Pelléas et Mélisande et Salomé sont deux gravures essentielles réalisées par Karajan à la fin des années soixante-dix. Poésie, densité, ivresse sonore et perfection technique sont alors la marque du chef, démiurge absolu, capable de transformer des œuvres à son image tout en respectant leur nature et leur identité profondes. Si Strauss a toujours fait partie de son univers avec Wagner et Verdi, la musique française à l’exception de Carmen, n’était pas si fréquente à son répertoire, c’est pourquoi ce retour à Debussy trente-quatre ans après sa première version pour la RAI de Rome, avec Schwarzkopf et Haefliger, avait valeur de test.

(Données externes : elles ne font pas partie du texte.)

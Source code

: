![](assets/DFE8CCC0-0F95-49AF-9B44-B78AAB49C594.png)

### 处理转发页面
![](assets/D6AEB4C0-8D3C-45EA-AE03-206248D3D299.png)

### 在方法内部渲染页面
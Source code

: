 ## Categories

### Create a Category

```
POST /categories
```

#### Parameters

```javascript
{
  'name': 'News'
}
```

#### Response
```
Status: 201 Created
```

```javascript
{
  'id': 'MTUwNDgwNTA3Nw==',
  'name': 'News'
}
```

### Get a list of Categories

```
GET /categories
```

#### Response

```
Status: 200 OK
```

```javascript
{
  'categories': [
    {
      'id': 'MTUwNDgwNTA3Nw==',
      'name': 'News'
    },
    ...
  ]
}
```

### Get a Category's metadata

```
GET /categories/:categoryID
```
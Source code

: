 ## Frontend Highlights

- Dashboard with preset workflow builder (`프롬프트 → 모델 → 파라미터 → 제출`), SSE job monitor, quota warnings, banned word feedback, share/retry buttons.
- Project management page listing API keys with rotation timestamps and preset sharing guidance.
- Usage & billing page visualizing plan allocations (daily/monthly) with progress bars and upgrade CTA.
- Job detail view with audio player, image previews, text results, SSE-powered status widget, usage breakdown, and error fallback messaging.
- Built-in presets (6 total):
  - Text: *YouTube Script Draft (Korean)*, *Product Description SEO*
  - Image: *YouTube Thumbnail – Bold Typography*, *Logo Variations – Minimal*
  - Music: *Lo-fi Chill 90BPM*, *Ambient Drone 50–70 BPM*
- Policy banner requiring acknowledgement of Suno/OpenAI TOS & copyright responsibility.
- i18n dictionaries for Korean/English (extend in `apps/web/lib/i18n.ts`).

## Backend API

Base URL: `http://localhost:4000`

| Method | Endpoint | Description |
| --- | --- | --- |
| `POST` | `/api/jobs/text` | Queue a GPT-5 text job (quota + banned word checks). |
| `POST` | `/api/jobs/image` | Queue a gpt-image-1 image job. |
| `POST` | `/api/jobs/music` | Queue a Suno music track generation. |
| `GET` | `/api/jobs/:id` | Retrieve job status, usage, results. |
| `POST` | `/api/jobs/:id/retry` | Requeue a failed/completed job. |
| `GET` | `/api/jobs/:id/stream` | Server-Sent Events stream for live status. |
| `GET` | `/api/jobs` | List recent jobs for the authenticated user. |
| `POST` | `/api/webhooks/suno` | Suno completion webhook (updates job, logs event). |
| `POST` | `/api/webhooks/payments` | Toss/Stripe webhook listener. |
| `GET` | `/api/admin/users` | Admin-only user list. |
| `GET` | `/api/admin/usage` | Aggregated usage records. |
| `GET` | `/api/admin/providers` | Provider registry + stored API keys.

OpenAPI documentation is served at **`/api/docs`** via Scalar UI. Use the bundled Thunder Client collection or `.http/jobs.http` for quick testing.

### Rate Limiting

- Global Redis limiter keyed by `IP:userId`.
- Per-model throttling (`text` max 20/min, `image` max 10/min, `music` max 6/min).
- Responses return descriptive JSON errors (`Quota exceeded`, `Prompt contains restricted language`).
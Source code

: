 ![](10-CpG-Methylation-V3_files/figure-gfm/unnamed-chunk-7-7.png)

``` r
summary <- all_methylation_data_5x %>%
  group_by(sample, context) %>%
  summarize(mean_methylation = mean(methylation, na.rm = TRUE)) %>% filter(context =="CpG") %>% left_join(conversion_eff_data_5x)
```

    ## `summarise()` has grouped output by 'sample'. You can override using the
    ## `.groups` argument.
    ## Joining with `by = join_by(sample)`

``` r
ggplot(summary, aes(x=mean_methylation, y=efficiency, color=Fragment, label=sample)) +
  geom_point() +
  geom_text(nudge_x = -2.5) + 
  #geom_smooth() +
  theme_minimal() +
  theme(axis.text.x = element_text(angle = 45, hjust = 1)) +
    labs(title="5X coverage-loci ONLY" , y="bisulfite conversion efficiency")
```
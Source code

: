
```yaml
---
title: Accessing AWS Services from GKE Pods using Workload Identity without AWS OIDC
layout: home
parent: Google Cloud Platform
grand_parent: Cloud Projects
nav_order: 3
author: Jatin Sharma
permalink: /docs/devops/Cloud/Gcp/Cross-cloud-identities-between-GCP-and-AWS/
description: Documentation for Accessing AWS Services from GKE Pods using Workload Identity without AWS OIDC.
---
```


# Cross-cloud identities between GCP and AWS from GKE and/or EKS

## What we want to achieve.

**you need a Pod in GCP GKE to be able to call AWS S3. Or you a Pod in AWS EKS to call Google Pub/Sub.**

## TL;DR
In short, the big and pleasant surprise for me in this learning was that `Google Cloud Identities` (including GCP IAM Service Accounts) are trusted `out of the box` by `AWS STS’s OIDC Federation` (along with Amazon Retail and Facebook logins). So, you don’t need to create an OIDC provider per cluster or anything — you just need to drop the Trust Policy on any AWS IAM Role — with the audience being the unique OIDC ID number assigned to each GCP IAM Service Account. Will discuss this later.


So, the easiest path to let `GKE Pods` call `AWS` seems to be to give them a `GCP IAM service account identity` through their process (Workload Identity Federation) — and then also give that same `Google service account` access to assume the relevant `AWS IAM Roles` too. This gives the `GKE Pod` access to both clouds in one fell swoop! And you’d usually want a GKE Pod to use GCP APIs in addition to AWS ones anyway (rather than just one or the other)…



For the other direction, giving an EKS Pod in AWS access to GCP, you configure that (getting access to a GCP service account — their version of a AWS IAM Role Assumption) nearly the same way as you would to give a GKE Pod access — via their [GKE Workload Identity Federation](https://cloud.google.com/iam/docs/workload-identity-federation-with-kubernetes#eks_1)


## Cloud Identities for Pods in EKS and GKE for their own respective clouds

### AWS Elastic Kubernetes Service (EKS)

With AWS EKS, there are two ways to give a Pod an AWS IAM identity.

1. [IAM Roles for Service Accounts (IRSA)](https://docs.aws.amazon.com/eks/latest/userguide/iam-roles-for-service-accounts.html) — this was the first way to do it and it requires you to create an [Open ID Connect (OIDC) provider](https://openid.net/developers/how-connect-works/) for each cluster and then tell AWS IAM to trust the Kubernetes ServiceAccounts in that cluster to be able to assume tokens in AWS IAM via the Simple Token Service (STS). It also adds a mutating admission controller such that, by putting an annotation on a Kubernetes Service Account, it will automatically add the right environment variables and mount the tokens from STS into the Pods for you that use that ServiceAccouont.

Travaillé au cordeau avec les forces du Berliner Philhamoniker et une distribution idéale, ce pur objet discographique sublime et intemporel, est un pur joyau. Personnage à part entière, l’orchestre est fascinant de présence, de couleurs, de trouble intensité, matière vivante malaxée par un Karajan sculpteur qui édifie une arche musicale hypnotisante, dont les allures de cathédrale, les élans et les paroxysmes côtoient dans un même geste des plages de langueurs maladives. Idéalisé, magnifié par des instruments aux mille irisations qui viennent renforcer le climat surnaturel et d’une extrême sophistication imaginé par Debussy, le drame avance puis s’enracine avant d’entraîner chacun des personnages dans une chute irrémédiable. Que le chef tout puissant des Berliner ait pu traiter cette partition avec tant de délicatesse et de raffinement, à une époque où ses dérives mégalomanes avaient tendance à prendre le dessus, demeure un mystère qui rend plus précieux encore ce témoignage inestimable.
Il y a quarante ans, une voix comme de celle de Richard Stilwell, fraîche, juvénile et cependant corsée était une nouveauté ; aujourd’hui si le baryton canadien tient encore son rang dans la discographie, son interprétation a depuis été détrônée par celles de François Le Roux, Simon Keenlyside, Stéphane Degout ou Philipp Addis, qui ont conférées plus mystère et d’ambiguïté à ce personnage, un peu trop affecté dans cette proposition. La Mélisande de Frederica von Stade, modèle de grâce et d’ingénuité, dont la voix semble flotter dans l’air sans jamais se poser a pu être depuis approchée, mais n’a jamais été égalée. Tombée du ciel, irréelle, elle sème le trouble, suscite toutes les convoitises, déchaine les passions avant de disparaitre comme à son arrivée, telle une apparition. Tantôt paternel, tantôt déchiré, capable de tendresse et de brutalité, José van Dam compose un Golaud grandiose, à jamais solitaire et désarmé devant l’indicible mutisme de Mélisande, dont la douleur transperce la beauté du chant et la netteté de la langue. La présence de Nadine Denize est un luxe suprême pour les quelques lignes de Geneviève, mais qui s’en plaindrait, Christine Barbaux est un ravissant Yniold, tandis que le timbre creux et sans aspérité de Ruggero Raimondi ne rend que lointainement justice au personnage complexe d’Arkel.